### RECORDS PROVIDED
○ ○ ○ ○
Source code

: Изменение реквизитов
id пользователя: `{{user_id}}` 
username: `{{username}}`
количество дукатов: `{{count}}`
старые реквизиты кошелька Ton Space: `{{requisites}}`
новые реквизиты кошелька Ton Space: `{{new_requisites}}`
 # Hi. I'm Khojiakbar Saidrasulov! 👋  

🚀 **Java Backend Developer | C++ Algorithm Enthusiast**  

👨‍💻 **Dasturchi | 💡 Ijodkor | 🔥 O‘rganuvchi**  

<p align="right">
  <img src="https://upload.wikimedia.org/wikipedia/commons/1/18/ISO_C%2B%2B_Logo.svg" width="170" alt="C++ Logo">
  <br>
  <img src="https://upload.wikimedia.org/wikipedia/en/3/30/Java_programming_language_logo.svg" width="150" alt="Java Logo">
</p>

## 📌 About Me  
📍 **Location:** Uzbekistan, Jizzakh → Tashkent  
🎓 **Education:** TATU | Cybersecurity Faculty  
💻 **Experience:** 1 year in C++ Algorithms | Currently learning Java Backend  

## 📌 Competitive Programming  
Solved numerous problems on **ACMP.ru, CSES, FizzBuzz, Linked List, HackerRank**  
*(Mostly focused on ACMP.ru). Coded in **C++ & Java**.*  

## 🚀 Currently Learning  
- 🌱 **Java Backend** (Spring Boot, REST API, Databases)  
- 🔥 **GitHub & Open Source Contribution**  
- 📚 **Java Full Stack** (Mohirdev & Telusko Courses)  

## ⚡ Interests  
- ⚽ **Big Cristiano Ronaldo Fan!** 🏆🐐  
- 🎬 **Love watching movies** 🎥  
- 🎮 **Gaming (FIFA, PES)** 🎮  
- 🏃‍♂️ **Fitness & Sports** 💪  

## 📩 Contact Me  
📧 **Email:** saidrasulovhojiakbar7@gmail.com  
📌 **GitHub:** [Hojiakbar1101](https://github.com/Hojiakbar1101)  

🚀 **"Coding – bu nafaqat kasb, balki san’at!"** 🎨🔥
○ ○ ○ ○
### THE PROBLEM
If a line in the listing above contains the word "wikipedia", include it in your count, then give only the final number.

### THE COMPLETED TASK
2